In [None]:
# Set up packages for lecture. Don't worry about understanding this code, but
# make sure to run it if you're following along.
import numpy as np
import babypandas as bpd
import pandas as pd
from matplotlib_inline.backend_inline import set_matplotlib_formats
import matplotlib.pyplot as plt
%reload_ext pandas_tutor
%set_pandas_tutor_options {'projectorMode': True}
set_matplotlib_formats("svg")
plt.style.use('fivethirtyeight')

np.set_printoptions(threshold=20, precision=2, suppress=True)
pd.set_option("display.max_rows", 7)
pd.set_option("display.max_columns", 8)
pd.set_option("display.precision", 2)

# Lecture 14 – Distributions and Sampling

## DSC 10, Summer 2022

### Announcements

- Good job on the midterm!
- Fill out **the [Mid-Quarter Survey][survey] by 11:59pm tonight**.
    - If 90% of the class fills it out, everyone gets +0.5 points back on the midterm.
    - Right now we're at 50%!
- The Midterm Project is due **Sat, 8/6 at 11:59pm**.

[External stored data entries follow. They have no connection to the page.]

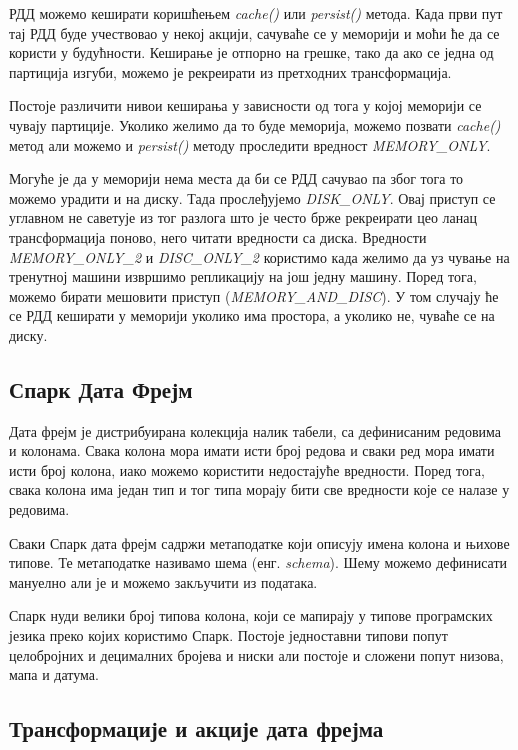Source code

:\documentclass[12pt,oneside]{memoir}
\begin{document}
РДД можемо кеширати коришћењем \textit{cache()} или \textit{persist()} метода. Када први пут тај РДД буде учествовао у некој акцији, сачуваће се у меморији и моћи ће да се користи у будућности. Кеширање је отпорно на грешке, тако да ако се једна од партиција изгуби, можемо је рекреирати из претходних трансформација. \cite{spark_rdd}

Постоје различити нивои кеширања у зависности од тога у којој меморији се чувају партиције. Уколико желимо да то буде меморија, можемо позвати \textit{cache()} метод али можемо и \textit{persist()} методу проследити вредност \textit{MEMORY\_ONLY}. 

Могуће је да у меморији нема места да би се РДД сачувао па због тога то можемо урадити и на диску. Тада прослеђујемо \textit{DISK\_ONLY}. Овај приступ се углавном не саветује из тог разлога што је често брже рекреирати цео ланац трансформација поново, него читати вредности са диска. Вредности \textit{MEMORY\_ONLY\_2} и \textit{DISC\_ONLY\_2} користимо када желимо да уз чување на тренутној машини извршимо репликацију на још једну машину. Поред тога, можемо бирати мешовити приступ (\textit{MEMORY\_AND\_DISC}). У том случају ће се РДД кеширати у меморији уколико има простора, а уколико не, чуваће се на диску. \cite{spark_rdd}

\subsection{Спарк Дата Фрејм}
\label{subsec:spark_df}

Дата фрејм је дистрибуирана колекција налик табели, са дефинисаним редовима и колонама. Свака колона мора имати исти број редова и сваки ред мора имати исти број колона, иако можемо користити недостајуће вредности. Поред тога, свака колона има један тип и тог типа морају бити све вредности које се налазе у редовима. \cite{spark_guide}

Сваки Спарк дата фрејм садржи метаподатке који описују имена колона и њихове типове. Те метаподатке називамо шема (енг. \textit{schema}). Шему можемо дефинисати мануелно али је и можемо закључити из података. \cite{spark_guide}

Спарк нуди велики број типова колона, који се мапирају у типове програмских језика преко којих користимо Спарк. Постоје једноставни типови попут целобројних и децималних бројева и ниски али постоје и сложени попут низова, мапа и датума. \cite{spark_guide}

\subsection{Трансформације и акције дата фрејма}
\label{subsec:spark_sql_ac_tr}
\end{document}
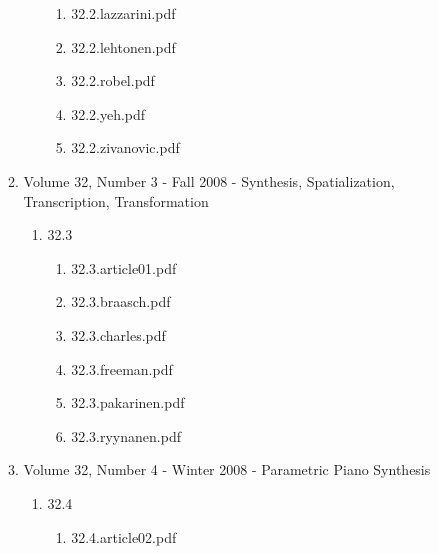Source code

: \documentclass[11pt]{article}
\begin{document}
\begin{enumerate}
\begin{enumerate}
\begin{enumerate}
\begin{enumerate}
\item 32.2.lazzarini.pdf
\label{sec-1-1-1-1-11-19-19-11-1-2}

\item 32.2.lehtonen.pdf
\label{sec-1-1-1-1-11-19-19-11-1-3}

\item 32.2.robel.pdf
\label{sec-1-1-1-1-11-19-19-11-1-4}

\item 32.2.yeh.pdf
\label{sec-1-1-1-1-11-19-19-11-1-5}

\item 32.2.zivanovic.pdf
\label{sec-1-1-1-1-11-19-19-11-1-6}
\end{enumerate}
\end{enumerate}

\item Volume 32, Number 3 - Fall 2008 - Synthesis, Spatialization, Transcription, Transformation
\label{sec-1-1-1-1-11-19-19-12}
\begin{enumerate}
\item 32.3
\label{sec-1-1-1-1-11-19-19-12-1}
\begin{enumerate}
\item 32.3.article01.pdf
\label{sec-1-1-1-1-11-19-19-12-1-1}

\item 32.3.braasch.pdf
\label{sec-1-1-1-1-11-19-19-12-1-2}

\item 32.3.charles.pdf
\label{sec-1-1-1-1-11-19-19-12-1-3}

\item 32.3.freeman.pdf
\label{sec-1-1-1-1-11-19-19-12-1-4}

\item 32.3.pakarinen.pdf
\label{sec-1-1-1-1-11-19-19-12-1-5}

\item 32.3.ryynanen.pdf
\label{sec-1-1-1-1-11-19-19-12-1-6}
\end{enumerate}
\end{enumerate}

\item Volume 32, Number 4 - Winter 2008 - Parametric Piano Synthesis
\label{sec-1-1-1-1-11-19-19-13}
\begin{enumerate}
\item 32.4
\label{sec-1-1-1-1-11-19-19-13-1}
\begin{enumerate}
\item 32.4.article02.pdf
\label{sec-1-1-1-1-11-19-19-13-1-1}


\end{enumerate}
\end{enumerate}
\end{enumerate}
\end{enumerate}
\end{document}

[survey]: https://docs.google.com/forms/d/e/1FAIpQLSd-DNxEqG-qb44LTt_zinwcYXsfh7IjaUuDSugFdq_waF4PAw/viewform

## So far...

- Experiments
- DataFrames
- Plotting
- Iteration
- Probability
- Simulation

## Next...

- Hypothesis testing
- Bootstrapping
- Confidence intervals
- Regression

⚠️ Tricky concepts! Expect to spend more time on this part of the course.

## Agenda

- Probability distributions and empirical distributions.
- Populations and samples.
- Parameters and statistics.

## Distributions

### Distributions
- A **distribution** describes the frequency of each value of a variable.
- We visualize distributions of numerical variables with histograms.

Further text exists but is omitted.